Last updated: Tuesday, 19 October 2021

Wondering if your crypto gains will come with a tax bill?Do you have to pay taxes on bitcoin? Is crypto taxed in your country? Let's take a look at whether cryptocurrency is taxed, and what you need to do to stay on the right side of the law.

Koinly explains how cryptocurrency is an asset and not a currency

Yes, crypto is taxed.

The most basic way to think of crypto from a tax perspective is that crypto can be taxed, or not, on the way in, and the way out.

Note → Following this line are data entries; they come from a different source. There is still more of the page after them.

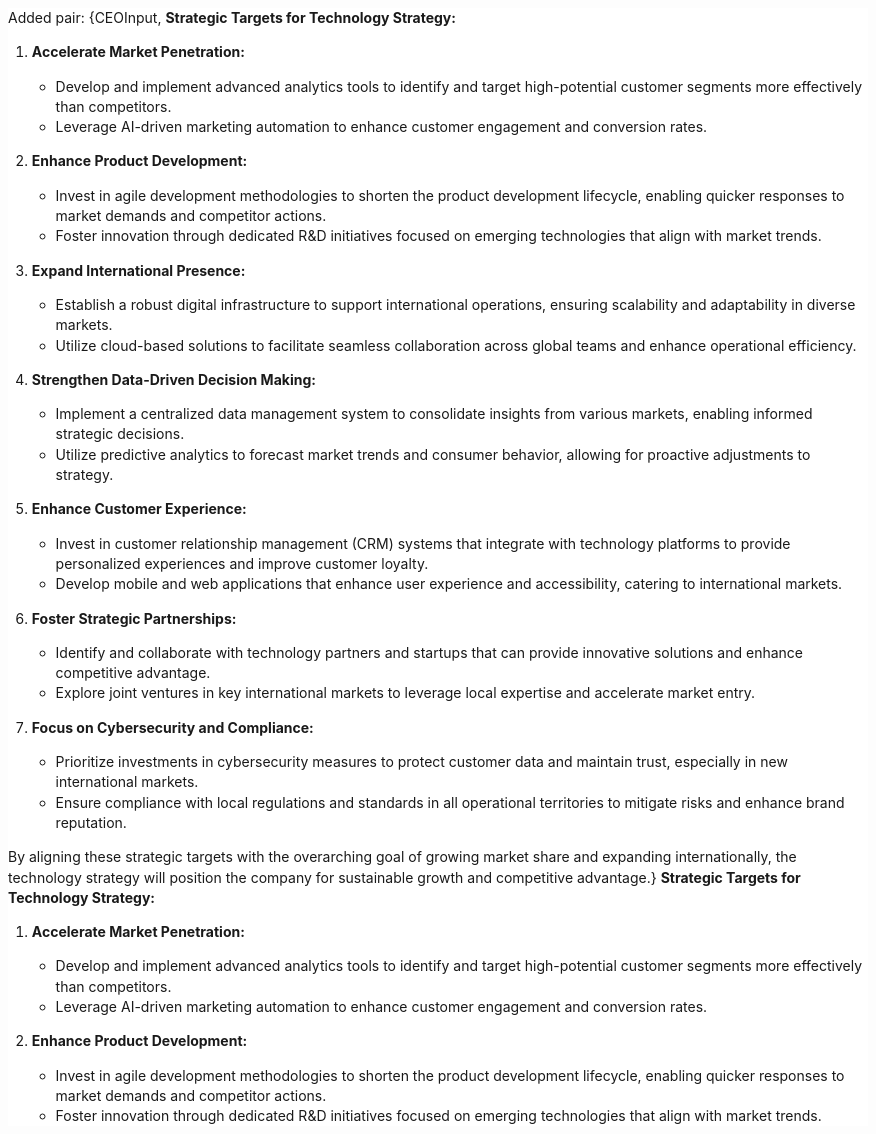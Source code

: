 Added pair: {CEOInput, **Strategic Targets for Technology Strategy:**

1. **Accelerate Market Penetration:**
   - Develop and implement advanced analytics tools to identify and target high-potential customer segments more effectively than competitors.
   - Leverage AI-driven marketing automation to enhance customer engagement and conversion rates.

2. **Enhance Product Development:**
   - Invest in agile development methodologies to shorten the product development lifecycle, enabling quicker responses to market demands and competitor actions.
   - Foster innovation through dedicated R&D initiatives focused on emerging technologies that align with market trends.

3. **Expand International Presence:**
   - Establish a robust digital infrastructure to support international operations, ensuring scalability and adaptability in diverse markets.
   - Utilize cloud-based solutions to facilitate seamless collaboration across global teams and enhance operational efficiency.

4. **Strengthen Data-Driven Decision Making:**
   - Implement a centralized data management system to consolidate insights from various markets, enabling informed strategic decisions.
   - Utilize predictive analytics to forecast market trends and consumer behavior, allowing for proactive adjustments to strategy.

5. **Enhance Customer Experience:**
   - Invest in customer relationship management (CRM) systems that integrate with technology platforms to provide personalized experiences and improve customer loyalty.
   - Develop mobile and web applications that enhance user experience and accessibility, catering to international markets.

6. **Foster Strategic Partnerships:**
   - Identify and collaborate with technology partners and startups that can provide innovative solutions and enhance competitive advantage.
   - Explore joint ventures in key international markets to leverage local expertise and accelerate market entry.

7. **Focus on Cybersecurity and Compliance:**
   - Prioritize investments in cybersecurity measures to protect customer data and maintain trust, especially in new international markets.
   - Ensure compliance with local regulations and standards in all operational territories to mitigate risks and enhance brand reputation.

By aligning these strategic targets with the overarching goal of growing market share and expanding internationally, the technology strategy will position the company for sustainable growth and competitive advantage.}
**Strategic Targets for Technology Strategy:**

1. **Accelerate Market Penetration:**
   - Develop and implement advanced analytics tools to identify and target high-potential customer segments more effectively than competitors.
   - Leverage AI-driven marketing automation to enhance customer engagement and conversion rates.

2. **Enhance Product Development:**
   - Invest in agile development methodologies to shorten the product development lifecycle, enabling quicker responses to market demands and competitor actions.
   - Foster innovation through dedicated R&D initiatives focused on emerging technologies that align with market trends.
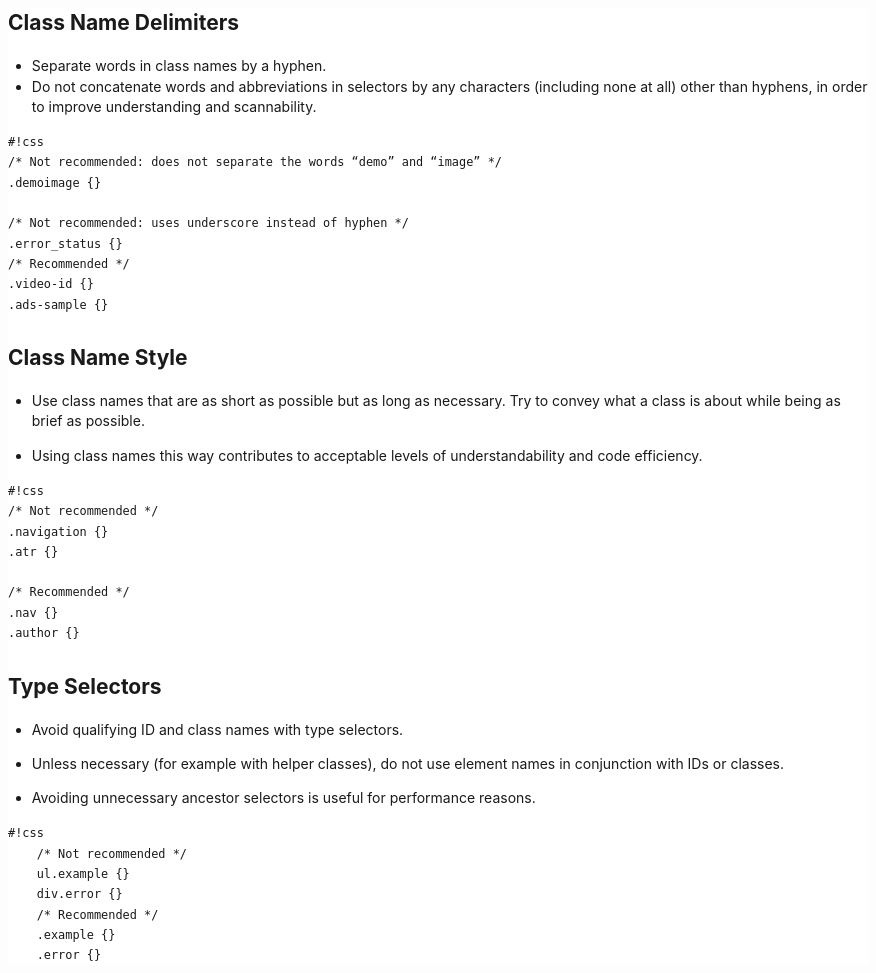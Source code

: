 
## Class Name Delimiters

- Separate words in class names by a hyphen.
- Do not concatenate words and abbreviations in selectors by any characters (including none at all) other than hyphens, in order to improve understanding and scannability.

```
#!css
/* Not recommended: does not separate the words “demo” and “image” */
.demoimage {}

/* Not recommended: uses underscore instead of hyphen */
.error_status {}
/* Recommended */
.video-id {}
.ads-sample {}
```

## Class Name Style

- Use class names that are as short as possible but as long as necessary.
Try to convey what a class is about while being as brief as possible.

- Using class names this way contributes to acceptable levels of understandability and code efficiency.

```
#!css
/* Not recommended */
.navigation {}
.atr {}

/* Recommended */
.nav {}
.author {}
```

## Type Selectors

- Avoid qualifying ID and class names with type selectors.
- Unless necessary (for example with helper classes), do not use element names in conjunction with IDs or classes.

- Avoiding unnecessary ancestor selectors is useful for performance reasons.

```
#!css
	/* Not recommended */
	ul.example {}
	div.error {}
	/* Recommended */
	.example {}
	.error {}
```

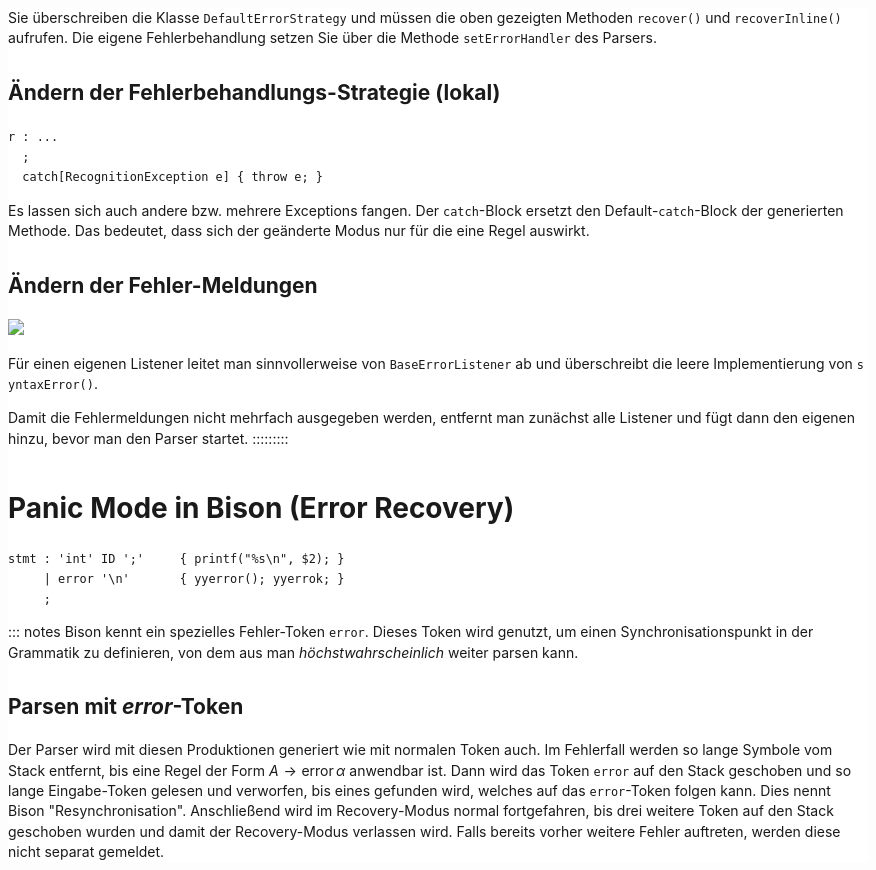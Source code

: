 Sie überschreiben die Klasse `DefaultErrorStrategy` und müssen die oben gezeigten Methoden
`recover()` und `recoverInline()`aufrufen. Die eigene Fehlerbehandlung setzen Sie über die
Methode `setErrorHandler` des Parsers.

## Ändern der Fehlerbehandlungs-Strategie (lokal)

```antlr
r : ...
  ;
  catch[RecognitionException e] { throw e; }
```

Es lassen sich auch andere bzw. mehrere Exceptions fangen. Der `catch`-Block ersetzt den
Default-`catch`-Block der generierten Methode. Das bedeutet, dass sich der geänderte Modus
nur für die eine Regel auswirkt.

## Ändern der Fehler-Meldungen

![](images/listener.png)

Für einen eigenen Listener leitet man sinnvollerweise von `BaseErrorListener` ab und
überschreibt die leere Implementierung von `syntaxError()`.

Damit die Fehlermeldungen nicht mehrfach ausgegeben werden, entfernt man zunächst alle
Listener und fügt dann den eigenen hinzu, bevor man den Parser startet.
:::::::::


# Panic Mode in Bison (Error Recovery)

```antlr
stmt : 'int' ID ';'     { printf("%s\n", $2); }
     | error '\n'       { yyerror(); yyerrok; }
     ;
```

::: notes
Bison kennt ein spezielles Fehler-Token `error`. Dieses Token wird genutzt, um
einen Synchronisationspunkt in der Grammatik zu definieren, von dem aus man
*höchstwahrscheinlich* weiter parsen kann.

## Parsen mit *error*-Token

Der Parser wird mit diesen Produktionen generiert wie mit normalen Token auch.
Im Fehlerfall werden so lange Symbole vom Stack entfernt, bis eine Regel der
Form $A \to \operatorname{error} \alpha$ anwendbar ist. Dann wird das Token
`error` auf den Stack geschoben und so lange Eingabe-Token gelesen und verworfen,
bis eines gefunden wird, welches auf das `error`-Token folgen kann. Dies nennt
Bison "Resynchronisation". Anschließend wird im Recovery-Modus normal fortgefahren,
bis drei weitere Token auf den Stack geschoben wurden und damit der Recovery-Modus
verlassen wird. Falls bereits vorher weitere Fehler auftreten, werden diese nicht
separat gemeldet.
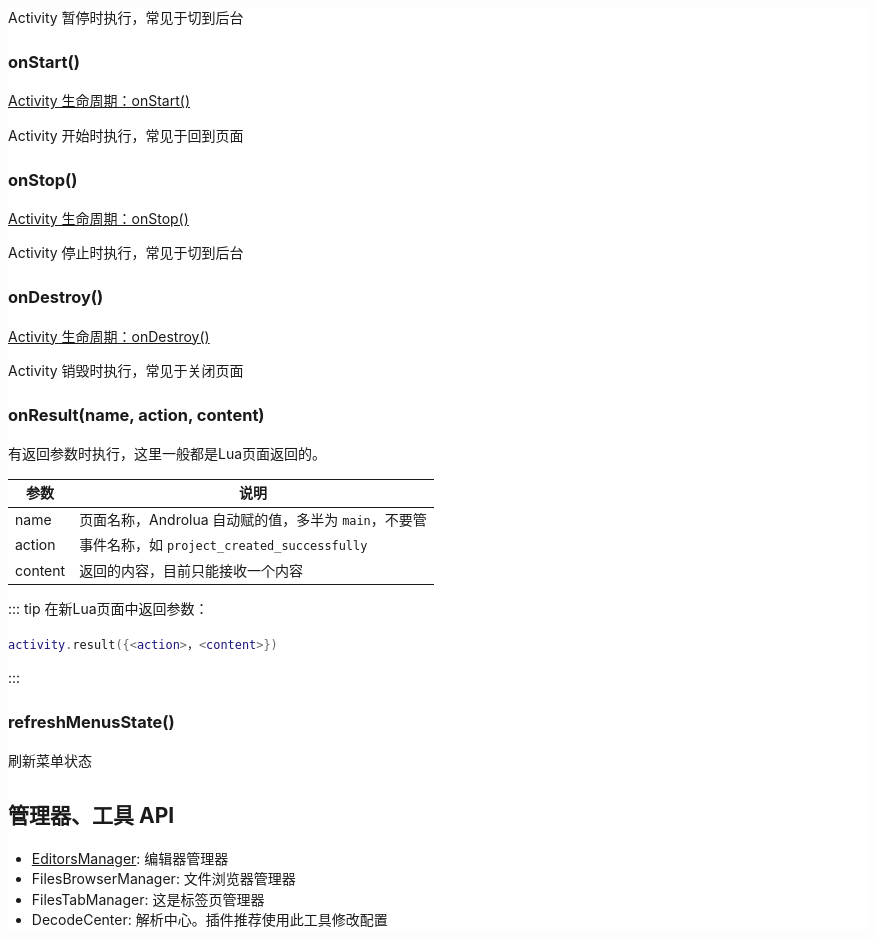 Activity 暂停时执行，常见于切到后台

### onStart() <Badge text="生命周期" vertical="middle" /> <Badge text="v5.0.4+" vertical="middle" />

[Activity 生命周期：onStart()](https://developer.android.google.cn/guide/components/activities/activity-lifecycle?hl=zh_cn#onstart)

Activity 开始时执行，常见于回到页面

### onStop() <Badge text="生命周期" vertical="middle" /> <Badge text="v5.0.4+" vertical="middle" />

[Activity 生命周期：onStop()](https://developer.android.google.cn/guide/components/activities/activity-lifecycle?hl=zh_cn#onstop)

Activity 停止时执行，常见于切到后台

### onDestroy() <Badge text="生命周期" vertical="middle" />

[Activity 生命周期：onDestroy()](https://developer.android.google.cn/guide/components/activities/activity-lifecycle?hl=zh_cn#ondestroy)

Activity 销毁时执行，常见于关闭页面

### onResult(name, action, content)

有返回参数时执行，这里一般都是Lua页面返回的。

| 参数    | 说明                                                 |
| ------- | ---------------------------------------------------- |
| name    | 页面名称，Androlua 自动赋的值，多半为 `main`，不要管 |
| action  | 事件名称，如 `project_created_successfully`          |
| content | 返回的内容，目前只能接收一个内容                     |

::: tip
在新Lua页面中返回参数：

``` lua
activity.result({<action>，<content>})
```

:::

### refreshMenusState()

刷新菜单状态

## 管理器、工具 API

* [EditorsManager](./main/EditorsManager.md): 编辑器管理器
* FilesBrowserManager: 文件浏览器管理器
* FilesTabManager: 这是标签页管理器
* DecodeCenter: 解析中心。插件推荐使用此工具修改配置

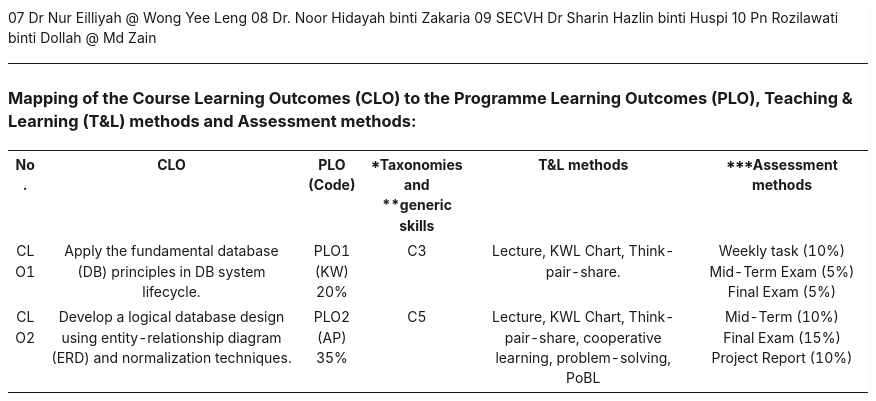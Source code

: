   </tr>
  <tr>
    <th align="center">07</th>
    <th>Dr Nur Eilliyah @ Wong Yee Leng	</th>
    <td></td>
    <td></td>
    <td></td>
  </tr>
  <tr>
    <th align="center">08</th>
    <th>Dr. Noor Hidayah binti Zakaria</th>
    <td></td>
    <td></td>
    <td></td>
  </tr>
  <tr>
    <th align="center">09</th>
    <td rowspan="2">SECVH</td>
    <td>Dr Sharin Hazlin binti Huspi</td>
    <td></td>
    <td></td>
    <td></td>
  </tr>
  <tr>
    <th align="center">10</th>
    <th>Pn Rozilawati binti Dollah @ Md Zain</th>
    <td></td>
    <td></td>
    <td></td>
  </tr>
</table>

---

### Mapping of the Course Learning Outcomes (CLO) to the Programme Learning Outcomes (PLO), Teaching & Learning (T&L) methods and Assessment methods:

<table align="center">
  <tr align="center">
    <th>No.</th>
    <th width="30%">CLO</th>
    <th>PLO (Code)</th>
    <th>*Taxonomies and **generic skills</th>
    <th>T&L methods</th>
    <th width="20%">***Assessment methods</th>
  </tr>
  <tr align="center">
    <td>CLO1</td>
    <td>Apply the fundamental database (DB) principles in DB system lifecycle.</td>
    <td>PLO1 (KW) 20%</td>
    <td>C3</td>
    <td>Lecture, KWL Chart, Think-pair-share.</td>
    <td>Weekly task (10%) <br> Mid-Term Exam (5%) <br> Final Exam (5%)
</td>
  </tr>
  <tr align="center">
    <td>CLO2</td>
    <td>Develop a logical database design using entity-relationship diagram (ERD) and normalization techniques.</td>
    <td>PLO2 (AP) 35%</td>
    <td>C5</td>
    <td>Lecture, KWL Chart, Think-pair-share, cooperative learning, problem-solving, PoBL</td>
    <td>Mid-Term (10%) <br> Final Exam (15%) <br> Project Report (10%)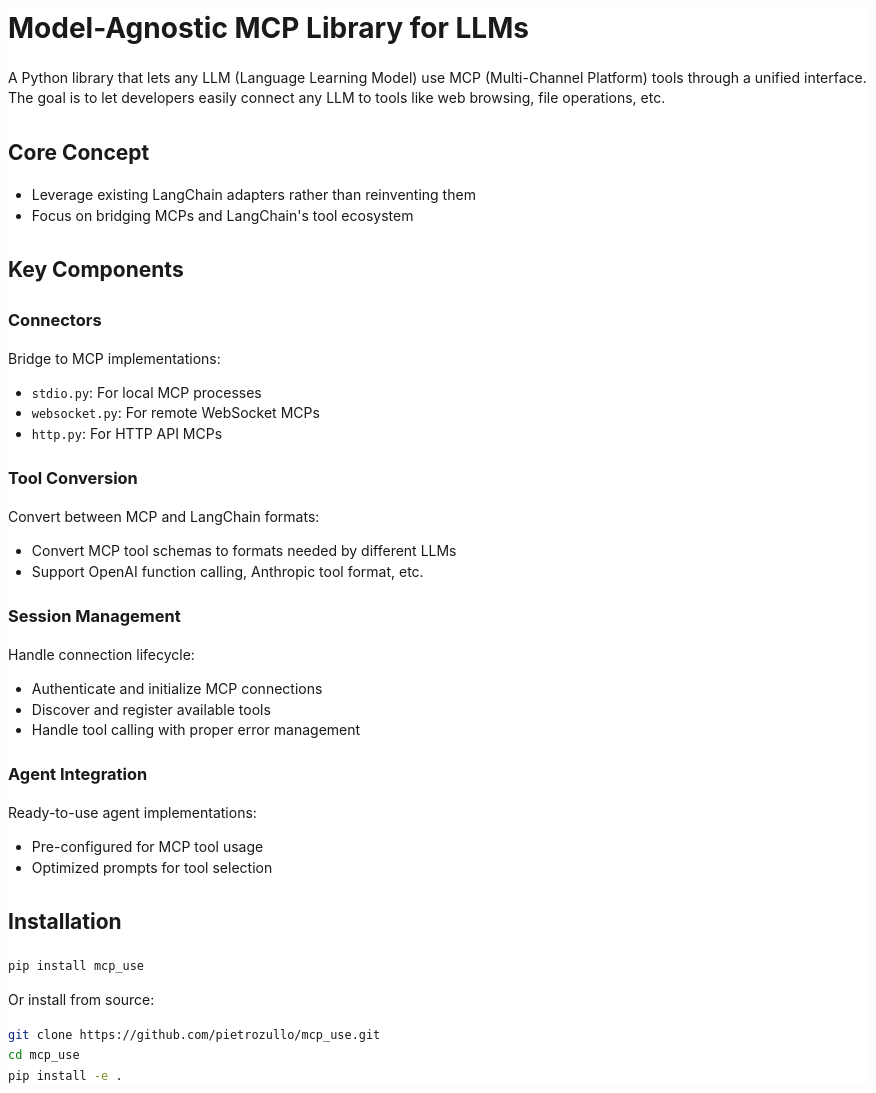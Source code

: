 # Model-Agnostic MCP Library for LLMs

A Python library that lets any LLM (Language Learning Model) use MCP (Multi-Channel Platform) tools through a unified interface. The goal is to let developers easily connect any LLM to tools like web browsing, file operations, etc.

## Core Concept

- Leverage existing LangChain adapters rather than reinventing them
- Focus on bridging MCPs and LangChain's tool ecosystem

## Key Components

### Connectors

Bridge to MCP implementations:

- `stdio.py`: For local MCP processes
- `websocket.py`: For remote WebSocket MCPs
- `http.py`: For HTTP API MCPs

### Tool Conversion

Convert between MCP and LangChain formats:

- Convert MCP tool schemas to formats needed by different LLMs
- Support OpenAI function calling, Anthropic tool format, etc.

### Session Management

Handle connection lifecycle:

- Authenticate and initialize MCP connections
- Discover and register available tools
- Handle tool calling with proper error management

### Agent Integration

Ready-to-use agent implementations:

- Pre-configured for MCP tool usage
- Optimized prompts for tool selection

## Installation

```bash
pip install mcp_use
```

Or install from source:

```bash
git clone https://github.com/pietrozullo/mcp_use.git
cd mcp_use
pip install -e .
```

You won't pay taxes on crypto on the way in:

  • Buy crypto
  • Receive crypto as a gift
  • Move crypto between wallets

On the way out:

  • Donate crypto
  • Give crypto as a gift (not the case in UK, Australia, Ireland)
  • Move crypto between wallets

You will pay taxes on crypto on the way in:

  • Getting paid in crypto
  • Staking rewards
  • Forks
  • Mining tokens
  • Airdrops
  • DeFi interest
  • Referral bonus

On the way out:

  • Sell crypto
  • Swap crypto
  • Spend crypto
  • Gift crypto in certain countries like Australia, UK, Ireland

Why is crypto taxed at all - isn't it money?

While most of us understand crypto to be a currency in its own right, this is not the way our governments have decided to swing. Cryptocurrencies are not considered money in most parts of the world, as it does not have legal tender. The exception, right now, is El Salvador, which became the first country to accept bitcoin specifically as legal tender in June 2021.

Legal tender, like a dollar note, or even a gold bullion coin, does not get taxed as capital. In fact, it really doesn’t get taxed at all. That is, the money itself is not taxed. This is a different story if you’re a forex trader and you’re making money off the sale of poor performing fiat currencies. But in everyday terms, it's the act of making money through realising a profit, or by working for it, where the taxes come in. 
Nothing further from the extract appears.